- [What you are asked to do] Below are some records. Pull every line that contains the word "animal".
Data listing Block Start
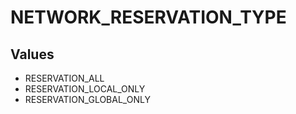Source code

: # NETWORK_RESERVATION_TYPE

## Values
* RESERVATION_ALL
* RESERVATION_LOCAL_ONLY
* RESERVATION_GLOBAL_ONLY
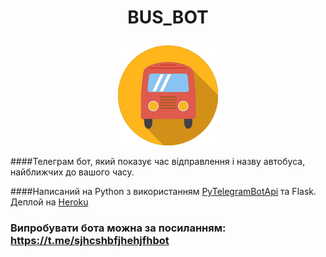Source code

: 
# <p align="center">BUS_BOT
<p align="center">
   <img src="https://github.com/senabo/bus_bot/raw/debug/bus_pic.png" alt="bus"/>
</p>


####Телеграм бот, який показує час відправлення і назву автобуса, найближчих до вашого часу.

####Написаний на Python з використанням [PyTelegramBotApi](https://github.com/eternnoir/pyTelegramBotAPI) та Flask. Деплой на [Heroku]((https://www.heroku.com/))


### Випробувати бота можна за посиланням: https://t.me/sjhcshbfjhehjfhbot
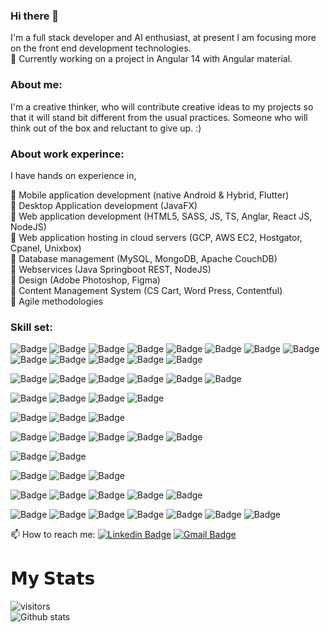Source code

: 
### Hi there 👋

I'm a full stack developer and AI enthusiast, at present I am focusing more on the front end development technologies.<br/>
🔭 Currently working on a project in Angular 14 with Angular material.

### About me:
I'm a creative thinker, who will contribute creative ideas to my projects so that it will stand bit different from the usual practices.
Someone who will think out of the box and reluctant to give up. :)

### About work experince: 
I have hands on experience in, <br/>

📌 Mobile application development (native Android & Hybrid, Flutter) <br/>
📌 Desktop Application development (JavaFX) <br/>
📌 Web application development (HTML5, SASS, JS, TS, Anglar, React JS, NodeJS) <br/>
📌 Web application hosting in cloud servers (GCP, AWS EC2, Hostgator, Cpanel, Unixbox) <br/>
📌 Database management (MySQL, MongoDB, Apache CouchDB) <br/>
📌 Webservices (Java Springboot REST, NodeJS) <br/>
📌 Design (Adobe Photoshop, Figma) <br/>
📌 Content Management System (CS Cart, Word Press, Contentful) <br/>
📌 Agile methodologies <br/>

### Skill set:
![Badge](https://img.shields.io/badge/-HTML5-brightgreen)
![Badge](https://img.shields.io/badge/-Bootstrap-brightgreen)
![Badge](https://img.shields.io/badge/-SCSS-brightgreen)
![Badge](https://img.shields.io/badge/-JavaScript-brightgreen)
![Badge](https://img.shields.io/badge/-TypeScript-grbrightgreeneen)
![Badge](https://img.shields.io/badge/-Angular-brightgreen)
![Badge](https://img.shields.io/badge/-ReactJS-brightgreen)
![Badge](https://img.shields.io/badge/-jQuery-brightgreen)
![Badge](https://img.shields.io/badge/-jQueryMobile-brightgreen)
![Badge](https://img.shields.io/badge/-ApacheCordova-brightgreen)
![Badge](https://img.shields.io/badge/-NodeJS-brightgreen)
![Badge](https://img.shields.io/badge/-MaterialUI-brightgreen)
![Badge](https://img.shields.io/badge/-AngularMaterial-brightgreen)

![Badge](https://img.shields.io/badge/-Java-orange)
![Badge](https://img.shields.io/badge/-springboot-orange)
![Badge](https://img.shields.io/badge/-Webservices(Rest)-orange)
![Badge](https://img.shields.io/badge/-JAVAFX-orange)
![Badge](https://img.shields.io/badge/-XML-orange)
![Badge](https://img.shields.io/badge/-FXML-orange)

![Badge](https://img.shields.io/badge/-MySQL-9cf)
![Badge](https://img.shields.io/badge/-MongoDB-9cf)
![Badge](https://img.shields.io/badge/-SQLite-9cf)
![Badge](https://img.shields.io/badge/-ApacheCouchDB-9cf)

![Badge](https://img.shields.io/badge/-MSWindows-red)
![Badge](https://img.shields.io/badge/-Linux-red)
![Badge](https://img.shields.io/badge/-Unix-red)

![Badge](https://img.shields.io/badge/-Github-yellow)
![Badge](https://img.shields.io/badge/-Rally-yellow)
![Badge](https://img.shields.io/badge/-Jira-yellow)
![Badge](https://img.shields.io/badge/-Clickup-yellow)
![Badge](https://img.shields.io/badge/-MicrosoftAzure-yellow)

![Badge](https://img.shields.io/badge/-AdobePhotoshop-purple)
![Badge](https://img.shields.io/badge/-Figma-purple)

![Badge](https://img.shields.io/badge/-Contentful-lightblue)
![Badge](https://img.shields.io/badge/-WordPress-lightblue)
![Badge](https://img.shields.io/badge/-CScart-lightblue)

![Badge](https://img.shields.io/badge/-Eclipse-lightgrey)
![Badge](https://img.shields.io/badge/-AndroidStudio-lightgrey)
![Badge](https://img.shields.io/badge/-MSVisualStudioCode-lightgrey)
![Badge](https://img.shields.io/badge/-Brackets-lightgrey)
![Badge](https://img.shields.io/badge/-Cursor-lightgrey)

![Badge](https://img.shields.io/badge/-ApacheTomcat-blue)
![Badge](https://img.shields.io/badge/-MySQL-blue)
![Badge](https://img.shields.io/badge/-GCP-blue)
![Badge](https://img.shields.io/badge/-AWSEC2-blue)
![Badge](https://img.shields.io/badge/-GoogleCloudServer-blue)
![Badge](https://img.shields.io/badge/-NodeJSExpress-blue)
![Badge](https://img.shields.io/badge/-Unixbox-blue)

📫 How to reach me:
[![Linkedin Badge](https://img.shields.io/badge/-GokulNair-blue?style=flat&logo=Linkedin&logoColor=white&link=https://www.linkedin.com/in/gkl-nair/)](https://www.linkedin.com/in/gkl-nair/)
[![Gmail Badge](https://img.shields.io/badge/-gokul20401-c14438?style=flat&logo=Gmail&logoColor=white&link=mailto:gokul20401@gmail.com)](mailto:gokul20401@gmail.com)

# 𝗠𝘆 𝗦𝘁𝗮𝘁𝘀
![visitors](https://visitor-badge.laobi.icu/badge?page_id=gokul777.gokul777) <br/>
![Github stats](https://github-readme-stats.vercel.app/api?username=gokul777&show_icons=true&hide_border=true)


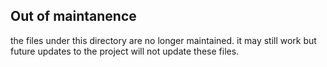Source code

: ## Out of maintanence

the files under this directory are no longer maintained. it may still work but future updates to the project will not update these files. 
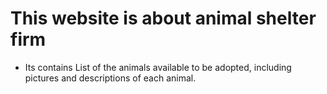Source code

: # This website is about animal shelter firm
* Its contains List of the animals available to be adopted, including pictures and descriptions of each animal. 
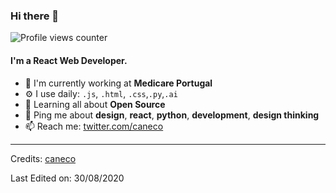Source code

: 
### Hi there 👋

![Profile views counter](https://caneco.dev/github-profile-view-counter.svg)

#### I'm a React Web Developer.

- 🏢 I'm currently working at **Medicare Portugal**
- ⚙️ I use daily: `.js`, `.html`, `.css`,`.py`,`.ai`
- 🌱 Learning all about **Open Source**
- 💬 Ping me about **design**, **react**, **python**, **development**, **design thinking**
- 📫 Reach me: [twitter.com/caneco](https://twitter.com/rosbeldev)

-----
Credits: [caneco](https://github.com/caneco)

Last Edited on: 30/08/2020
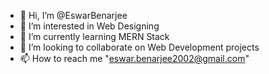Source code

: - 👋 Hi, I’m @EswarBenarjee
- 👀 I’m interested in Web Designing
- 🌱 I’m currently learning MERN Stack
- 💞️ I’m looking to collaborate on Web Development projects
- 📫 How to reach me "eswar.benarjee2002@gmail.com"

<!---
EswarBenarjee/EswarBenarjee is a ✨ special ✨ repository because its `README.md` (this file) appears on your GitHub profile.
You can click the Preview link to take a look at your changes.
--->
Data listing Block End
- [Your response]
: # This website is about animal shelter firm
* Its contains List of the animals available to be adopted, including pictures and descriptions of each animal. 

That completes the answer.